Investor 'The Big Short' Michael Burry Sebut Saham Tesla Bakal Tersungkur
New York - Investor Michael Burry perkiraan saham Tesla akan turun sama dengan pasar perusahaan Amerika Serikat dalam buku The Big Short kayra Michael Lewis.
"Jadi, Big Short paling akhir saya bertambah lebih besar dan besar, semakin besar ," upload Burry di Twitter pada Kamis, 7 Januari 2021, seperti dikutip dari Business Insider, Sabtu (9/1/2021).
Situs Slot Online Harga saham Tesla kuat delapan % pada Kamis, 7 Januari 2021. Peningkatan saham Tesla menambah kapitalisasi pasar seputar USD 60 miliar.

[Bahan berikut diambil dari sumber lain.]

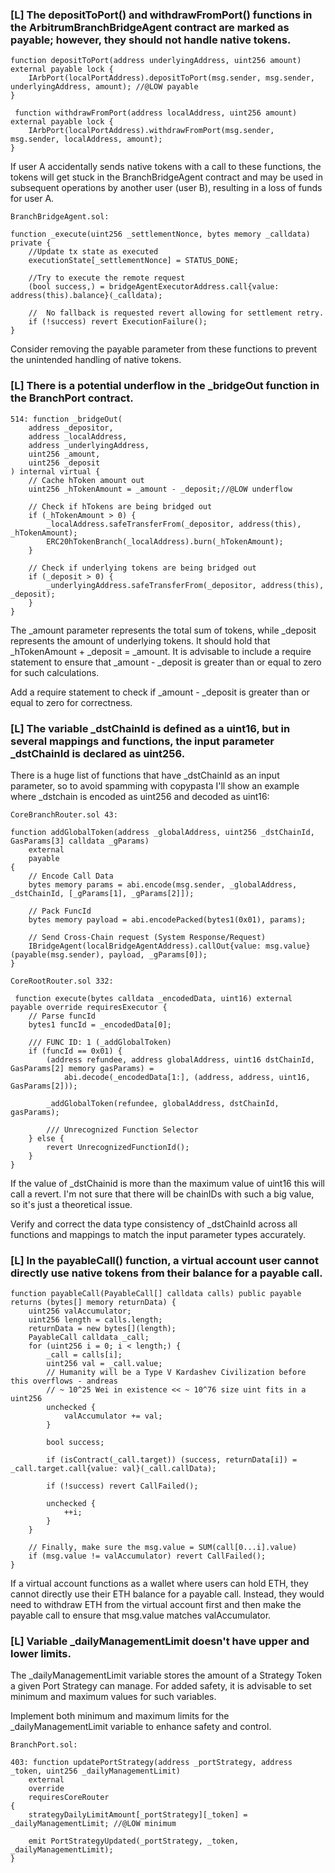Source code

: ### [L] The depositToPort() and withdrawFromPort() functions in the ArbitrumBranchBridgeAgent contract are marked as payable; however, they should not handle native tokens.

    function depositToPort(address underlyingAddress, uint256 amount) external payable lock {
        IArbPort(localPortAddress).depositToPort(msg.sender, msg.sender, underlyingAddress, amount); //@LOW payable
    }

     function withdrawFromPort(address localAddress, uint256 amount) external payable lock {
        IArbPort(localPortAddress).withdrawFromPort(msg.sender, msg.sender, localAddress, amount);
    }

If user A accidentally sends native tokens with a call to these functions, the tokens will get stuck in the BranchBridgeAgent contract and may be used in subsequent operations by another user (user B), resulting in a loss of funds for user A.

    BranchBridgeAgent.sol:

    function _execute(uint256 _settlementNonce, bytes memory _calldata) private {
        //Update tx state as executed
        executionState[_settlementNonce] = STATUS_DONE;

        //Try to execute the remote request
        (bool success,) = bridgeAgentExecutorAddress.call{value: address(this).balance}(_calldata);

        //  No fallback is requested revert allowing for settlement retry.
        if (!success) revert ExecutionFailure();
    }

Consider removing the payable parameter from these functions to prevent the unintended handling of native tokens.

### [L] There is a potential underflow in the _bridgeOut function in the BranchPort contract.

    514: function _bridgeOut(
        address _depositor,
        address _localAddress,
        address _underlyingAddress,
        uint256 _amount,
        uint256 _deposit
    ) internal virtual {
        // Cache hToken amount out
        uint256 _hTokenAmount = _amount - _deposit;//@LOW underflow

        // Check if hTokens are being bridged out
        if (_hTokenAmount > 0) {
            _localAddress.safeTransferFrom(_depositor, address(this), _hTokenAmount);
            ERC20hTokenBranch(_localAddress).burn(_hTokenAmount);
        }

        // Check if underlying tokens are being bridged out
        if (_deposit > 0) {
            _underlyingAddress.safeTransferFrom(_depositor, address(this), _deposit);
        }
    }

The _amount parameter represents the total sum of tokens, while _deposit represents the amount of underlying tokens. It should hold that _hTokenAmount + _deposit = _amount. It is advisable to include a require statement to ensure that _amount - _deposit is greater than or equal to zero for such calculations.

Add a require statement to check if _amount - _deposit is greater than or equal to zero for correctness.

### [L] The variable _dstChainId is defined as a uint16, but in several mappings and functions, the input parameter _dstChainId is declared as uint256.

There is a huge list of functions that have _dstChainId as an input parameter, so to avoid spamming with copypasta I'll show an example where _dstchain is encoded as uint256 and decoded as uint16:

    CoreBranchRouter.sol 43:

    function addGlobalToken(address _globalAddress, uint256 _dstChainId, GasParams[3] calldata _gParams)
        external
        payable
    {
        // Encode Call Data
        bytes memory params = abi.encode(msg.sender, _globalAddress, _dstChainId, [_gParams[1], _gParams[2]]);

        // Pack FuncId
        bytes memory payload = abi.encodePacked(bytes1(0x01), params);

        // Send Cross-Chain request (System Response/Request)
        IBridgeAgent(localBridgeAgentAddress).callOut{value: msg.value}(payable(msg.sender), payload, _gParams[0]); 
    }

    CoreRootRouter.sol 332:

     function execute(bytes calldata _encodedData, uint16) external payable override requiresExecutor {
        // Parse funcId
        bytes1 funcId = _encodedData[0];

        /// FUNC ID: 1 (_addGlobalToken)
        if (funcId == 0x01) {
            (address refundee, address globalAddress, uint16 dstChainId, GasParams[2] memory gasParams) =
                abi.decode(_encodedData[1:], (address, address, uint16, GasParams[2]));

            _addGlobalToken(refundee, globalAddress, dstChainId, gasParams);

            /// Unrecognized Function Selector
        } else {
            revert UnrecognizedFunctionId();
        }
    }

If the value of _dstChainid is more than the maximum value of uint16 this will call a revert. I'm not sure that there will be chainIDs with such a big value, so it's just a theoretical issue.

Verify and correct the data type consistency of _dstChainId across all functions and mappings to match the input parameter types accurately.

### [L] In the payableCall() function, a virtual account user cannot directly use native tokens from their balance for a payable call.

    function payableCall(PayableCall[] calldata calls) public payable returns (bytes[] memory returnData) { 
        uint256 valAccumulator;
        uint256 length = calls.length;
        returnData = new bytes[](length);
        PayableCall calldata _call;
        for (uint256 i = 0; i < length;) {
            _call = calls[i];
            uint256 val = _call.value;
            // Humanity will be a Type V Kardashev Civilization before this overflows - andreas
            // ~ 10^25 Wei in existence << ~ 10^76 size uint fits in a uint256
            unchecked {
                valAccumulator += val;
            }

            bool success;

            if (isContract(_call.target)) (success, returnData[i]) = _call.target.call{value: val}(_call.callData);

            if (!success) revert CallFailed();

            unchecked {
                ++i;
            }
        }

        // Finally, make sure the msg.value = SUM(call[0...i].value)
        if (msg.value != valAccumulator) revert CallFailed(); 
    }

If a virtual account functions as a wallet where users can hold ETH, they cannot directly use their ETH balance for a payable call. Instead, they would need to withdraw ETH from the virtual account first and then make the payable call to ensure that msg.value matches valAccumulator.

### [L] Variable _dailyManagementLimit doesn't have upper and lower limits.

The _dailyManagementLimit variable stores the amount of a Strategy Token a given Port Strategy can manage. For added safety, it is advisable to set minimum and maximum values for such variables.

Implement both minimum and maximum limits for the _dailyManagementLimit variable to enhance safety and control.

    BranchPort.sol:

    403: function updatePortStrategy(address _portStrategy, address _token, uint256 _dailyManagementLimit)
        external
        override
        requiresCoreRouter
    {
        strategyDailyLimitAmount[_portStrategy][_token] = _dailyManagementLimit; //@LOW minimum

        emit PortStrategyUpdated(_portStrategy, _token, _dailyManagementLimit);
    }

"Sama dengan 1GM, 2 Hersheys, 3 Etsys, 4 Dominos, 10 Vornados. Cicipi sepanjang itu berjalan," tutur Pendiri Scion Asset Management.
Burry mengutarakan, dianya lakukan short selling saham Tesla pada Desember, dan minta CEO Tesla Elon Musk untuk manfaatkan ‘harga konyol' perusahaan kendaraan listriknya dengan mengeluarkan saham. "Jual#TeslaSouffle itu," tutur ia.
Saham Tesla melesat seputar 740 % pada 2020, dan sudah naik 16 % pada 2021.
Hal itu membuat kapitalisasi pasar Tesla semakin besar dari Facebook dan jadikan Elon Musk orang paling kaya di dunia.
Burry sempat dilawan saat memperkirakan gelembung perumahan akan meledak dan mulai hentikan credit-default swap pada obligasi suprime-mortgage pada Mei 2005. Dia melalui desakan besar dari investor untuk kembalikan uang mereka.
Gelombang standar hipotek pada akhirnya mendesak pasar perumahan pada 2007. Burry secara individu mengantongi USD 100 juta, dan hasilkan USD 750 juta untuk investornya.